DeepInsightTab2Image

DeepInsight Tab2Image coder: Improvement in performance and easy to integrate this coder. A simple way of converting tabular data to images for convolutional neural networks (CNNs). Additions of new functions (such as blurring technique) increase the classification accuracy of a CNN model used. One line function to convert tabular data to image samples using:

[XTrain,model] = deepinsightTab2Img(data,options);

See details by typing help deepinsightTab2Img in Matlab console.

To convert test or validation data use X = deepinsightConv(data,model), where model is generated from deepinsightTab2Img function.
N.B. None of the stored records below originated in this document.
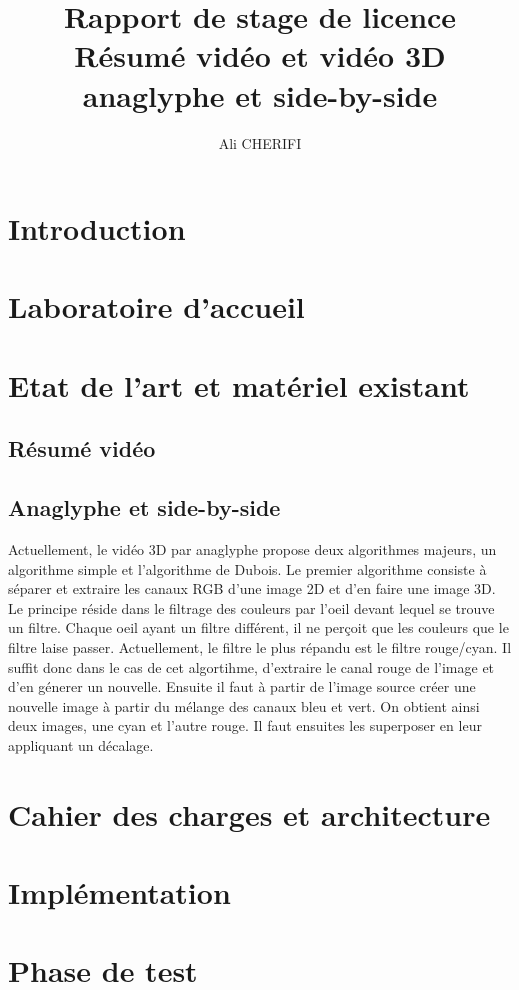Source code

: \documentclass[10pt,a4paper]{article}
\author{Ali CHERIFI}
\title{Rapport de stage de licence\\Résumé vidéo et vidéo 3D anaglyphe et side-by-side}
\begin{document}
\maketitle
\newpage
\tableofcontents
\section{Introduction}

\section{Laboratoire d'accueil}



\section{Etat de l'art et matériel existant}
\subsection{Résumé vidéo}

\subsection{Anaglyphe et side-by-side}
Actuellement, le vidéo 3D par anaglyphe propose deux algorithmes majeurs, un algorithme simple et l'algorithme de Dubois.
Le premier algorithme consiste à séparer et extraire les canaux RGB d'une image 2D et d'en faire une image 3D. Le principe réside dans le filtrage des couleurs par l'oeil devant lequel se trouve un filtre.
Chaque oeil ayant un filtre différent, il ne perçoit que les couleurs que le filtre laise passer. Actuellement, le filtre le plus répandu est le filtre rouge/cyan.
Il suffit donc dans le cas de cet algortihme, d'extraire le canal rouge de l'image et d'en génerer un nouvelle. Ensuite il faut à partir de l'image source créer une nouvelle image à partir du mélange des canaux bleu et vert. On obtient ainsi deux images, une cyan et l'autre rouge. Il faut ensuites les superposer en leur appliquant un décalage.


\section{Cahier des charges et architecture}
\section{Implémentation}
\section{Phase de test}
\end{document}
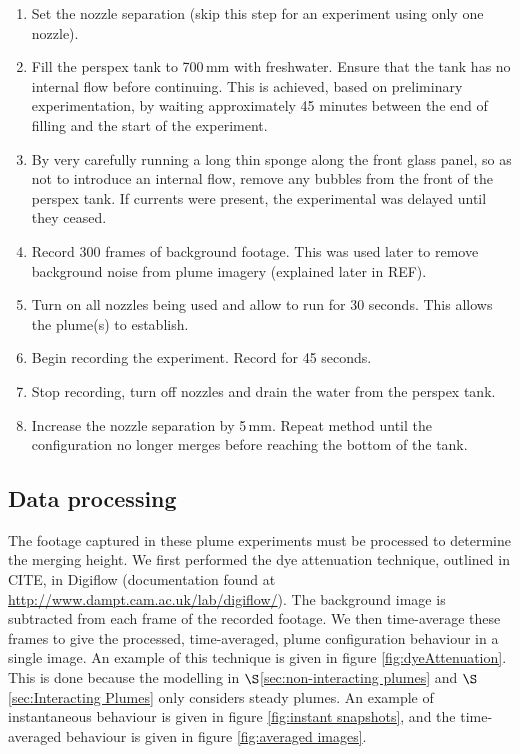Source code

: \documentclass{jfm}
\begin{document}
	\begin{enumerate}
		\item Set the nozzle separation (skip this step for an experiment using only one nozzle).
		\item Fill the perspex tank to 700\,mm with freshwater. Ensure that the tank has no internal flow before continuing. This is achieved, based on preliminary experimentation, by waiting approximately 45 minutes between the end of filling and the start of the experiment.
		\item By very carefully running a long thin sponge along the front glass panel, so as not to introduce an internal flow, remove any bubbles from the front of the perspex tank. If currents were present, the experimental was delayed until they ceased.
		\item Record 300 frames of background footage. This was used later to remove background noise from plume imagery (explained later in REF).
		\item Turn on all nozzles being used and allow to run for 30 seconds. This allows the plume(s) to establish.
		\item Begin recording the experiment. Record for 45 seconds.
		\item Stop recording, turn off nozzles and drain the water from the perspex tank.
		\item Increase the nozzle separation by 5\,mm. Repeat method until the configuration no longer merges before reaching the bottom of the tank.
	\end{enumerate}
	\subsection{Data processing}\label{subsec:Data processing}
	The footage captured in these plume experiments must be processed to determine the merging height. We first performed the dye attenuation technique, outlined in CITE, in Digiflow (documentation found at \url{http://www.dampt.cam.ac.uk/lab/digiflow/}). The background image is subtracted from each frame of the recorded footage. We then time-average these frames to give the processed, time-averaged, plume configuration behaviour in a single image. An example of this technique is given in figure \ref{fig:dyeAttenuation}. This is done because the modelling in $\S$\ref{sec:non-interacting plumes}  and $\S$\ref{sec:Interacting Plumes} only considers steady plumes. An example of instantaneous behaviour is given in figure \ref{fig:instant snapshots}, and the time-averaged behaviour is given in figure \ref{fig:averaged images}. \\
	
\end{document}
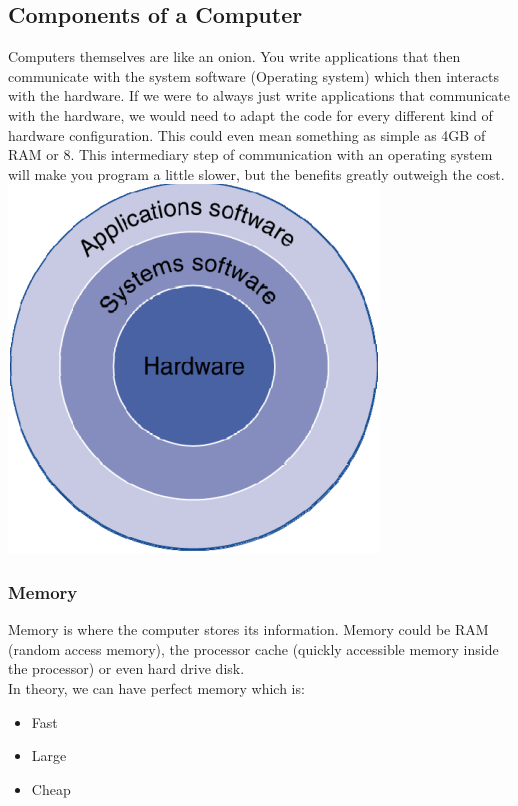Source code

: \documentclass[12pt, twoside, exarticle]{article}
\begin{document}
\subsection{Components of a Computer}

Computers themselves are like an onion.  You write applications that then communicate with the system software (Operating system) which then interacts with the hardware.  If we were to always just write applications that communicate with the hardware, we would need to adapt the code for every different kind of hardware configuration.  This could even mean something as simple as 4GB of RAM or 8.  This intermediary step of communication with an operating system will make you program a little slower, but the benefits greatly outweigh the cost. \\

\includegraphics{graphics/onioncomputer.png}

\subsubsection{Memory}

Memory is where the computer stores its information.  Memory could be RAM (random access memory), the processor cache (quickly accessible memory inside the processor) or even hard drive disk. \\

In theory, we can have perfect memory which is:
\begin{itemize}
\item Fast
\item Large
\item Cheap
\end{itemize}
\end{document}
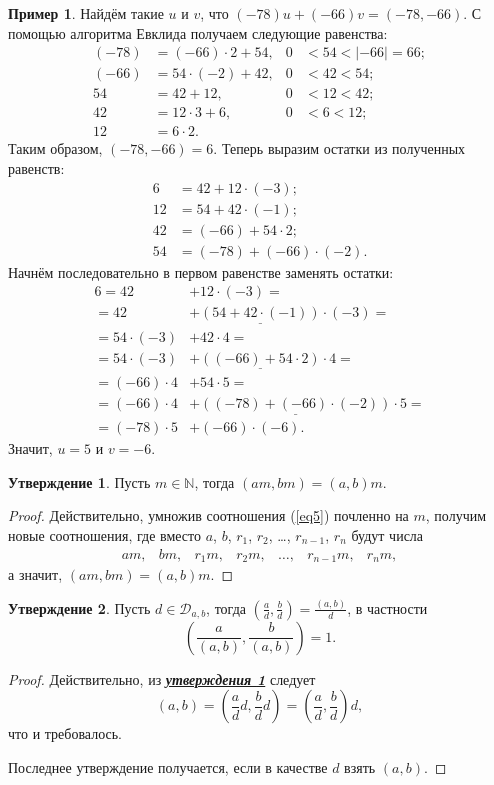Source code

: \documentclass[14pt, a4paper]{extarticle}
\theoremstyle{definition}
\newtheorem{example}{Пример}
\newtheorem{statement}{Утверждение}
\begin{document}
	\begin{example}
		Найдём такие $u$ и $v$, что $(-78)u+(-66)v=(-78,-66)$. С помощью алгоритма Евклида получаем следующие равенства:
		\begin{align*}
				(-78)&=(-66)\cdot2+54,&0&<54<|-66|=66;\\
				(-66)&=54\cdot(-2)+42,&0&<42<54;\\
				54&=42+12,&0&<12<42;\\
				42&=12\cdot3+6,&0&<6<12;\\
				12&=6\cdot2.
		\end{align*}
		Таким образом, $(-78,-66)=6$. Теперь выразим остатки из полученных равенств:
		\begin{align*}
			6&=42+12\cdot(-3);\\
			12&=54+42\cdot(-1);\\
			42&=(-66)+54\cdot2;\\
			54&=(-78)+(-66)\cdot(-2).
		\end{align*}
		Начнём последовательно в первом равенстве заменять остатки:
		\begin{align*}
			6=42&+\boxed{12}\cdot(-3)=\\
			=42&+\underline{(54+42\cdot(-1))}\cdot(-3)=\\
			=54\cdot(-3)&+\boxed{42}\cdot4=\\
			=54\cdot(-3)&+\underline{((-66)+54\cdot2)}\cdot4=\\
			=(-66)\cdot4&+\boxed{54}\cdot5=\\
			=(-66)\cdot4&+\underline{((-78)+(-66)\cdot(-2))}\cdot5=\\
			=\boxed{(-78)}\cdot5&+\boxed{(-66)}\cdot(-6).
		\end{align*}
		Значит, $u=5$ и $v=-6$.
	\end{example}

	\begin{statement}
	\label{vyn}
		Пусть $m\in\mathbb{N}$, тогда $(am,bm)=(a,b)m$.
	\end{statement}
	\begin{proof}
		Действительно, умножив соотношения (\ref{eq5}) почленно на $m$, получим новые соотношения, где вместо $a$, $b$, $r_1$, $r_2$, \dots, $r_{n-1}$, $r_n$ будут числа
		$$\begin{array}{ccccccc}
			am,&bm,&r_1m,&r_2m,&\dots,&r_{n-1}m,&r_nm,
		\end{array}$$
		а значит, $(am,bm)=(a,b)m$.
	\end{proof}

	\begin{statement}
	\label{delpr}
		Пусть $d\in\mathcal{D}_{a,b}$, тогда $\left(\frac{a}{d},\frac{b}{d}\right)=\frac{(a,b)}{d}$, в частности $$\boxed{\left(\frac{a}{(a,b)},\frac{b}{(a,b)}\right)=1.}$$
	\end{statement}
	\begin{proof}
		Действительно, из \hyperref[vyn]{\textbf{\textit{утверждения \ref*{vyn}}}} следует $$(a,b)=\left(\frac{a}{d}d,\frac{b}{d}d\right)=\left(\frac{a}{d},\frac{b}{d}\right)d,$$ что и требовалось.
		
		Последнее утверждение получается, если в качестве $d$ взять $(a,b)$.
	\end{proof}
\end{document}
New updates in this package are:

Package is redesigned to simplyfy the usage.
A number of projection methods are included: tsne,umap,kpca,pca and lda (a supervised method).
New blurring technique is included. This technique populate nearby pixels of characteristic pixels. This technique has shown to improve the classification performance of CNN model significantly.
Conversion of a d x n matrix or a d x n x layers matrix (3D) is possible. Multi-omics data or multi-layered data can be converted to colored images.
For multi-layered data (d x n x layers), projection of data using a particular layer (e.g. layer-1) is possible. This will find pixel locations based on layer-1, and the elements of other layers (e.g. layer-2 and layer-3) are mapped to these pixel locations.
Continuing from above (4), it is possible to simultaneously use all the layers to find pixel locations. Thereafter, the elements of all the layers are mapped to the common pixel locations.
Augmentation of data is possible.

DeepInsightTab2Image tested on:

OS: Linux Ubuntu 20.04; Matlab version: 2022a; GPU A100 (2 parallel);

Download and Install

Download Matlab package DeepInsightTab2Image from the link above. Store it in your working directory and quick check if the codes are working properly:

>> data=rand(5,10);
>> [XTrain,model] = deepinsightTab2Img(data);
%following message will be displayed
NORM-2
Layer-1 data used for Cart2Pixel
tSNE with exact algorithm is used
Distance: euclidean
Pixels: 224 x 224

>> Xtest = deepinsightConv(rand(5,1),model);
%following message will be shown
NORM-2

The testing is successful if no errors are reported by executing the above two functions

Clear the Workspace and Load the example dataset omics.mat (data size is 8.2M):

>>  clear all;
>>  load omics.mat
% data = 5062 x 230 x 3 single
% Labels = 230 x 1 categorical

The above omics.mat data is a multi-layered data with 5062 dimension, 230 samples and 3 layers: d=5062; n=230; layers=3.

Set aside some samples

>>  rng('default');
>>  inx = randperm(size(data,2));
>>  inx = inx(1:10);
>>  dataXts = data(:,inx,:); % 5062 x 10 x 3 single
>>  data(:,inx,:) = [];      % 5062 x 220 x 3 single
>>  LabelsXts = Labels(inx); % 10 x 1 categorical
>>  Labels(inx) = [];        % 220 x 1 categorical

Execute Tab2Img function on data

>>  [XTrain, model] = deepinsightTab2Img(data);
% This will convert data to images (XTrain) using default parameters
% XTrain = 224 x 224 x 3 x 220 (4-D uint8)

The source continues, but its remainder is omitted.